Freeeport-McMoRan Oil and Gas, LLC and Ovintiv USA Inc. v. 1776 Energy Partners LLC  presented a recurring question faced by Texas oil and gas producers:  When can proceeds of production be withheld by the operator without liability for interest?

Ovintiv and its predecessor operator, Freeport-McMoRan, represented by Gray Reed partners Jim Ormiston and David Leonard, suspended proceeds it was contractually obligated to pay to non-operator 1776 in reliance on the safe harbor provisions of Section 91.402(b) Texas Natural Resources Code.

Upon learning that a Final Judgment had been entered in an unrelated case in favor of Longview Energy Company and against 1776 (then called Riley-Huff Energy), awarding title to leasehold interests and production proceeds to Longview, Ovintiv placed the disputed proceeds in suspense pending resolution of the underlying title dispute.  Ovintiv advised Longview and 1776 that it would deliver the proceeds to their rightful owner once the title dispute was resolved.  The Texas Supreme Court issued its mandate reversing the Longview Judgment and Ovintiv promptly paid the suspense funds to 1776, but 1776 continued to prosecute its claims for statutory interest and attorney’s fees.
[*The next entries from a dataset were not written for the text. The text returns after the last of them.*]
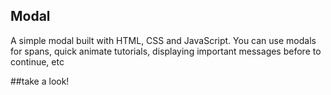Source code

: ## Modal

A simple modal built with HTML, CSS and JavaScript.
You can use modals for spans, quick animate tutorials, displaying important messages before to continue, etc 

##take a look!



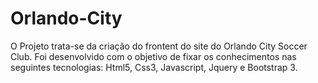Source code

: # Orlando-City

O Projeto trata-se da criação do frontent do site do Orlando City Soccer Club.
Foi desenvolvido com o objetivo de fixar os conhecimentos nas seguintes tecnologias: 
Html5, Css3, Javascript, Jquery e Bootstrap 3.

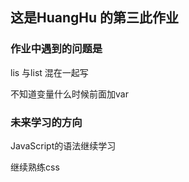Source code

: ## 这是HuangHu 的第三此作业

### 作业中遇到的问题是
lis 与list 混在一起写

不知道变量什么时候前面加var

### 未来学习的方向
JavaScript的语法继续学习

继续熟练css


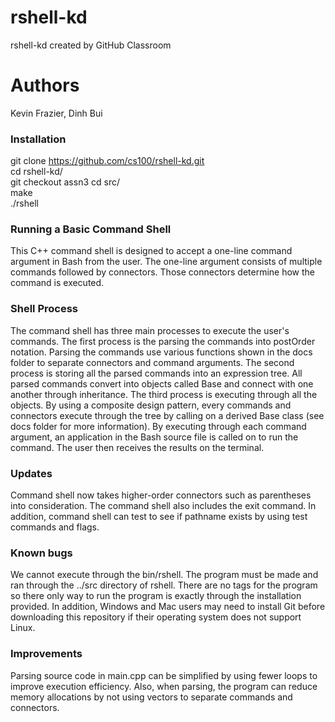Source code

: # rshell-kd
rshell-kd created by GitHub Classroom

# Authors
Kevin Frazier, Dinh Bui

### Installation

git clone https://github.com/cs100/rshell-kd.git   
cd rshell-kd/   
git checkout assn3 
cd src/   
make   
./rshell   


### Running a Basic Command Shell
This C++ command shell is designed to accept a one-line command argument in Bash from the user. The one-line argument consists of
multiple commands followed by connectors. Those connectors determine how the command is executed.

### Shell Process
The command shell has three main processes to execute the user's commands. The first process is the parsing the commands into postOrder notation. Parsing the commands use various functions shown in the docs folder to separate connectors and command arguments. The second process is storing all the parsed commands into an expression tree. All parsed commands convert into objects called Base and connect with one another through inheritance. The third process is executing through all the objects. By using a composite design pattern, every commands and connectors execute through the tree by calling on a derived Base class (see docs folder for more information). By executing through each command argument, an application in the Bash source file is called on to run the command. The user then receives the results on the terminal.

### Updates
Command shell now takes higher-order connectors such as parentheses into consideration. The command shell also includes the exit command. In addition, command shell can test to see if pathname exists by using test commands and flags.

### Known bugs
We cannot execute through the bin/rshell. The program must be made and ran through the ../src directory of rshell. There are no tags for the program so there only way to run the program is exactly through the installation provided. In addition, Windows and Mac users may need to install Git before downloading this repository if their operating system does not support Linux.

### Improvements
Parsing source code in main.cpp can be simplified by using fewer loops to improve execution efficiency. Also, when parsing, the program can reduce memory allocations by not using vectors to separate commands and connectors.
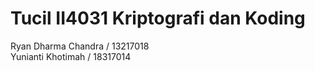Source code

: # Tucil II4031 Kriptografi dan Koding

Ryan Dharma Chandra / 13217018 <br>
Yunianti Khotimah / 18317014 <br>
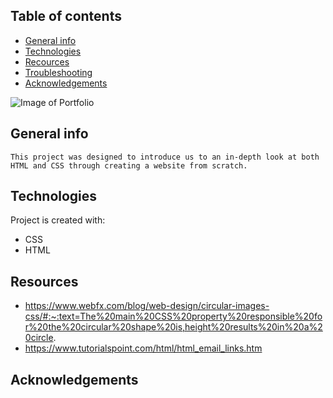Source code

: ## Table of contents
* [General info](#general-info)
* [Technologies](#technologies)
* [Recources](#resources)
* [Troubleshooting](#troubleshooting)
* [Acknowledgements](#acknowledgements)

![Image of Portfolio](gyazo.com/118f6e0a4a73e3f785c21e6671270e0a)

## General info
	This project was designed to introduce us to an in-depth look at both HTML and CSS through creating a website from scratch.
## Technologies
Project is created with:
* CSS
* HTML
	
## Resources
* https://www.webfx.com/blog/web-design/circular-images-css/#:~:text=The%20main%20CSS%20property%20responsible%20for%20the%20circular%20shape%20is,height%20results%20in%20a%20circle.
* https://www.tutorialspoint.com/html/html_email_links.htm


## Acknowledgements
<br>
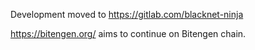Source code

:Development moved to https://gitlab.com/blacknet-ninja

https://bitengen.org/ aims to continue on Bitengen chain.
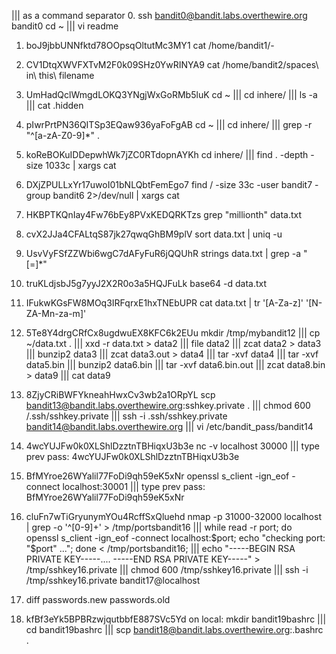 ||| as a command separator
0. ssh bandit0@bandit.labs.overthewire.org              bandit0                   cd ~ ||| vi readme           

1.  boJ9jbbUNNfktd78OOpsqOltutMc3MY1                    cat /home/bandit1/-

2.  CV1DtqXWVFXTvM2F0k09SHz0YwRINYA9                    cat /home/bandit2/spaces\ in\ this\ filename 

3.  UmHadQclWmgdLOKQ3YNgjWxGoRMb5luK                    cd ~ ||| cd inhere/ ||| ls -a ||| cat .hidden 

4.  pIwrPrtPN36QITSp3EQaw936yaFoFgAB                    cd ~ ||| cd inhere/ ||| grep -r "^[a-zA-Z0-9]*" .

5.  koReBOKuIDDepwhWk7jZC0RTdopnAYKh                    cd inhere/ ||| find . -depth -size 1033c | xargs cat 

6.  DXjZPULLxYr17uwoI01bNLQbtFemEgo7                    find / -size 33c -user bandit7 -group bandit6 2>/dev/null | xargs cat

7.  HKBPTKQnIay4Fw76bEy8PVxKEDQRKTzs                    grep "millionth" data.txt

8.  cvX2JJa4CFALtqS87jk27qwqGhBM9plV                    sort data.txt | uniq -u

9.  UsvVyFSfZZWbi6wgC7dAFyFuR6jQQUhR                    strings data.txt | grep -a "[=]*"

10. truKLdjsbJ5g7yyJ2X2R0o3a5HQJFuLk                    base64 -d data.txt   

11. IFukwKGsFW8MOq3IRFqrxE1hxTNEbUPR                    cat data.txt | tr '[A-Za-z]' '[N-ZA-Mn-za-m]'

12. 5Te8Y4drgCRfCx8ugdwuEX8KFC6k2EUu                    mkdir /tmp/mybandit12 ||| cp ~/data.txt . ||| xxd -r data.txt > data2 ||| file data2 ||| zcat data2 > data3 ||| bunzip2 data3 ||| zcat data3.out > data4 ||| tar -xvf data4 ||| tar -xvf data5.bin ||| bunzip2 data6.bin ||| tar -xvf data6.bin.out ||| zcat data8.bin > data9 ||| cat data9

13. 8ZjyCRiBWFYkneahHwxCv3wb2a1ORpYL                    scp bandit13@bandit.labs.overthewire.org:sshkey.private . ||| chmod 600 /.ssh/sshkey.private ||| ssh -i .ssh/sshkey.private bandit14@bandit.labs.overthewire.org  ||| vi /etc/bandit_pass/bandit14

14. 4wcYUJFw0k0XLShlDzztnTBHiqxU3b3e                    nc -v localhost 30000 ||| type prev pass: 4wcYUJFw0k0XLShlDzztnTBHiqxU3b3e

15. BfMYroe26WYalil77FoDi9qh59eK5xNr                    openssl s_client -ign_eof -connect localhost:30001 ||| type prev pass: BfMYroe26WYalil77FoDi9qh59eK5xNr

16. cluFn7wTiGryunymYOu4RcffSxQluehd                    nmap -p 31000-32000 localhost | grep -o '^[0-9]\+' > /tmp/portsbandit16 ||| while read -r port; do openssl s_client -ign_eof -connect localhost:$port; echo "checking port: "$port" ..."; done < /tmp/portsbandit16;  ||| echo "-----BEGIN RSA PRIVATE KEY-----.... -----END RSA PRIVATE KEY-----" > /tmp/sshkey16.private ||| chmod 600 /tmp/sshkey16.private ||| ssh -i /tmp/sshkey16.private bandit17@localhost

17. diff passwords.new passwords.old

18. kfBf3eYk5BPBRzwjqutbbfE887SVc5Yd                    on local: mkdir bandit19bashrc ||| cd bandit19bashrc ||| scp bandit18@bandit.labs.overthewire.org:.bashrc .




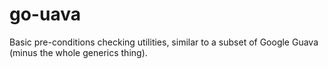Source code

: # go-uava

Basic pre-conditions checking utilities, similar to a subset of Google Guava (minus the whole generics thing). 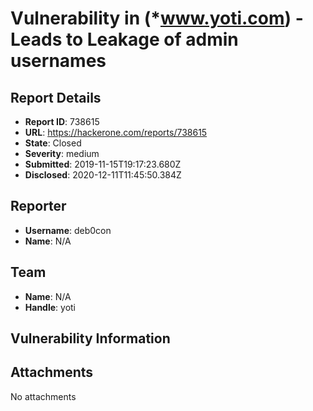 # Vulnerability in (*www.yoti.com) - Leads to Leakage of admin usernames

## Report Details
- **Report ID**: 738615
- **URL**: https://hackerone.com/reports/738615
- **State**: Closed
- **Severity**: medium
- **Submitted**: 2019-11-15T19:17:23.680Z
- **Disclosed**: 2020-12-11T11:45:50.384Z

## Reporter
- **Username**: deb0con
- **Name**: N/A

## Team
- **Name**: N/A
- **Handle**: yoti

## Vulnerability Information


## Attachments
No attachments
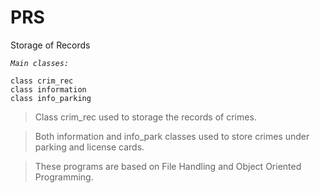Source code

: # PRS

Storage of Records

*`Main classes:`*

    class crim_rec
    class information
    class info_parking

> Class crim_rec used to storage the records of crimes. 

> Both information and info_park classes used to store crimes under parking and license cards.

>These programs are based on File Handling and Object Oriented Programming.



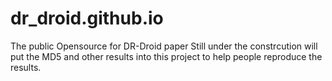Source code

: # dr_droid.github.io
The public Opensource for DR-Droid paper
Still under the constrcution
will put the MD5 and other results into this project to help people reproduce the results.
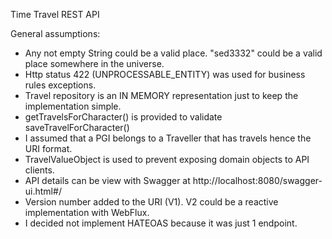 Time Travel REST API

General assumptions:
  - Any not empty String could be a valid place. "sed3332" could be a valid place somewhere in the universe.
  - Http status 422 (UNPROCESSABLE_ENTITY) was used for business rules exceptions.
  - Travel repository is an IN MEMORY representation just to keep the implementation simple.
  - getTravelsForCharacter() is provided to validate saveTravelForCharacter()
  - I assumed that a PGI belongs to a Traveller that has travels hence the URI format.
  - TravelValueObject is used to prevent exposing domain objects to API clients.
  - API details can be view with Swagger at http://localhost:8080/swagger-ui.html#/
  - Version number added to the URI (V1). V2 could be a reactive implementation with WebFlux.
  - I decided not implement HATEOAS because it was just 1 endpoint.
  
  
  

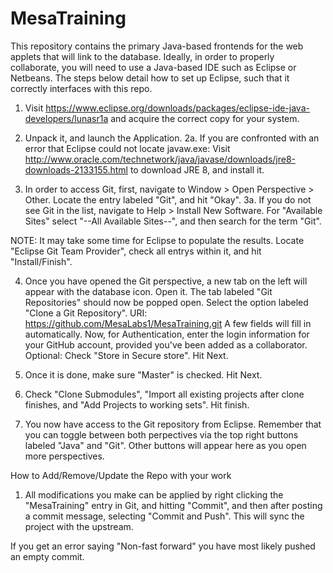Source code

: # MesaTraining

This repository contains the primary Java-based frontends for the web applets that will link to the database. Ideally, in order to properly collaborate, you will need to use a Java-based IDE such as Eclipse or Netbeans. The steps below detail how to set up Eclipse, such that it correctly interfaces with this repo.

1. Visit https://www.eclipse.org/downloads/packages/eclipse-ide-java-developers/lunasr1a and acquire the correct copy for your system.


2. Unpack it, and launch the Application.
2a. If you are confronted with an error that Eclipse could not locate javaw.exe: Visit http://www.oracle.com/technetwork/java/javase/downloads/jre8-downloads-2133155.html to download JRE 8, and install it. 


3. In order to access Git, first, navigate to Window > Open Perspective > Other. Locate the entry labeled "Git", and hit "Okay".
3a. If you do not see Git in the list, navigate to Help > Install New Software. For "Available Sites" select "--All Available Sites--", and then search for the term "Git". 

NOTE: It may take some time for Eclipse to populate the results. Locate "Eclipse Git Team Provider", check all entrys within it, and hit "Install/Finish".

4. Once you have opened the Git perspective, a new tab on the left will appear with the database icon. Open it. The tab labeled "Git Repositories" should now be popped open. Select the option labeled "Clone a Git Repository". 
URI: https://github.com/MesaLabs1/MesaTraining.git
A few fields will fill in automatically. 
Now, for Authentication, enter the login information for your GitHub account, provided you've been added as a collaborator. 
Optional: Check "Store in Secure store". Hit Next.


5. Once it is done, make sure "Master" is checked. Hit Next.

6. Check "Clone Submodules", "Import all existing projects after clone finishes, and "Add Projects to working sets". Hit finish.

7. You now have access to the Git repository from Eclipse. Remember that you can toggle between both perpectives via the top 	 right buttons labeled "Java" and "Git". Other buttons will appear here as you open more perspectives.

How to Add/Remove/Update the Repo with your work

1. All modifications you make can be applied by right clicking the "MesaTraining" entry in Git, and hitting "Commit", and then after posting a commit message, selecting "Commit and Push". This will sync the project with the upstream.

If you get an error saying "Non-fast forward" you have most likely pushed an empty commit.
Section 402(b) permits a payor (operator) to withhold payment of production proceeds without interest under several circumstances, including when “there is … a dispute concerning title that would affect distribution of payments” or if “there is… a reasonable doubt that the payee… has clear title to the interest in the proceeds of production.”

The trial court granted summary judgment for Ovintiv. The safe harbor statute applied as a matter of law to Ovintiv’s suspense of the proceeds.  The final judgment also awarded Ovintiv and Freeport-McMoRan legal fees against 1776 pursuant to a prevailing party clause in the Joint Operating Agreements.

The Court of Appeals reversed finding that there were fact issues regarding whether the safe harbor statute applied, even though the underlying facts were not disputed.   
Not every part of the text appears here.